Your answer should be one number: how many lines of the records hold the string "детализация".

* Data records
....
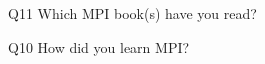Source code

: \begin{description}%
\item{Q11} Which MPI book(s) have you read?%
\item{Q10} How did you learn MPI?%
\end{description}%
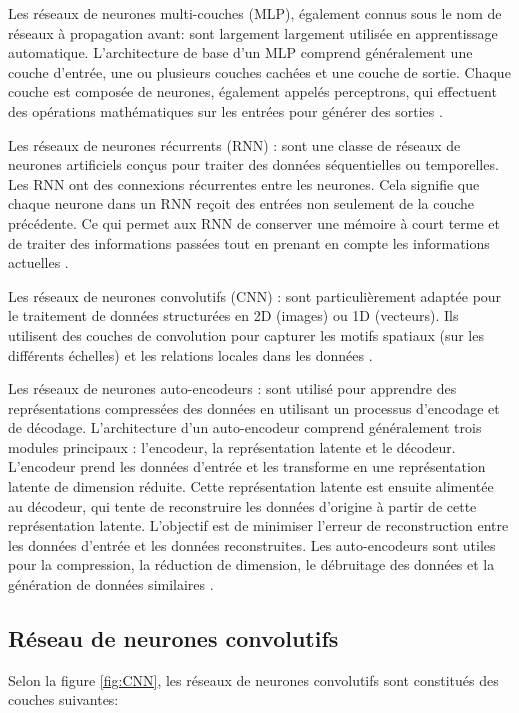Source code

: \begin{outline}
\1  Les réseaux de neurones multi-couches (MLP), également connus sous le nom de réseaux à propagation avant: sont largement largement utilisée en apprentissage automatique. L'architecture de base d'un MLP comprend généralement une couche d'entrée, une ou plusieurs couches cachées et une couche de sortie. Chaque couche est composée de neurones, également appelés perceptrons, qui effectuent des opérations mathématiques sur les entrées pour générer des sorties \cite{MLP_simon2004machine}.

\1  Les réseaux de neurones récurrents (RNN) : sont une classe de réseaux de neurones artificiels conçus pour traiter des données séquentielles ou temporelles. Les RNN ont des connexions récurrentes entre les neurones. Cela signifie que chaque neurone dans un RNN reçoit des entrées non seulement de la couche précédente. Ce qui permet aux RNN de conserver une mémoire à court terme et de traiter des informations passées tout en prenant en compte les informations actuelles \cite{ch_Deep_Learning}.

\1  Les réseaux de neurones convolutifs (CNN) : sont particulièrement adaptée pour le traitement de données structurées en 2D (images) ou 1D (vecteurs). 
Ils utilisent des couches de convolution pour capturer les motifs spatiaux (sur les différents échelles) et les relations locales dans les données \cite{CNN_lecun1998gradient}.

\1  Les réseaux de neurones auto-encodeurs : sont utilisé pour apprendre des représentations compressées des données en utilisant un processus d'encodage et de décodage. L'architecture d'un auto-encodeur comprend généralement trois modules principaux : l'encodeur, la représentation latente et le décodeur. L'encodeur prend les données d'entrée et les transforme en une représentation latente de dimension réduite. Cette représentation latente est ensuite alimentée au décodeur, qui tente de reconstruire les données d'origine à partir de cette représentation latente. L'objectif est de minimiser l'erreur de reconstruction entre les données d'entrée et les données reconstruites. Les auto-encodeurs sont utiles pour la compression, la réduction de dimension, le débruitage des données et la génération de données similaires \cite{auto-encodeurs_hinton2006reducing}.

\end{outline}

\subsection{Réseau de neurones convolutifs}
Selon la figure \ref{fig:CNN}, les réseaux de neurones convolutifs sont constitués des couches suivantes:

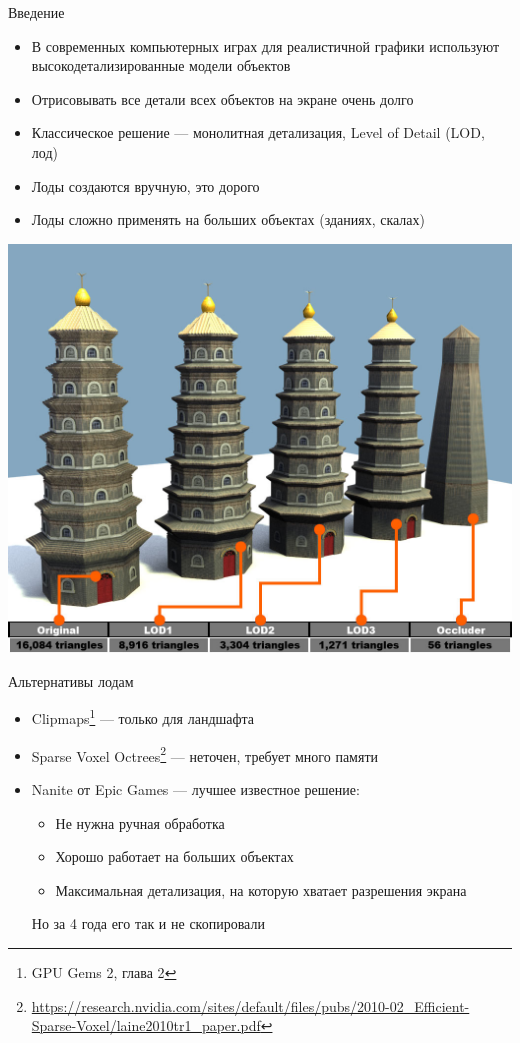 \begin{frame}{Введение}
    \begin{itemize}
        \item В современных компьютерных играх для реалистичной графики используют высокодетализированные модели объектов
        \item Отрисовывать все детали всех объектов на экране очень долго
        \item Классическое решение --- монолитная детализация, Level of Detail (LOD, лод)
        \item Лоды создаются вручную, это дорого
        \item Лоды сложно применять на больших объектах (зданиях, скалах)
    \end{itemize}
    \begin{center}
        \includegraphics[height=.4\textheight]{lod.jpg}
    \end{center}
\end{frame}

\begin{frame}{Альтернативы лодам}
    \begin{itemize}
        \item Clipmaps\footnote{GPU Gems 2, глава 2} --- только для ландшафта
        \item Sparse Voxel Octrees\footnote{\url{https://research.nvidia.com/sites/default/files/pubs/2010-02_Efficient-Sparse-Voxel/laine2010tr1_paper.pdf}} --- неточен, требует много памяти
        \item Nanite от Epic Games --- лучшее известное решение:
        \begin{itemize}
            \item Не нужна ручная обработка
            \item Хорошо работает на больших объектах
            \item Максимальная детализация, на которую хватает разрешения экрана
        \end{itemize}

        \alert{Но за 4 года его так и не скопировали}
    \end{itemize}
\end{frame}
....
* Result of this task
2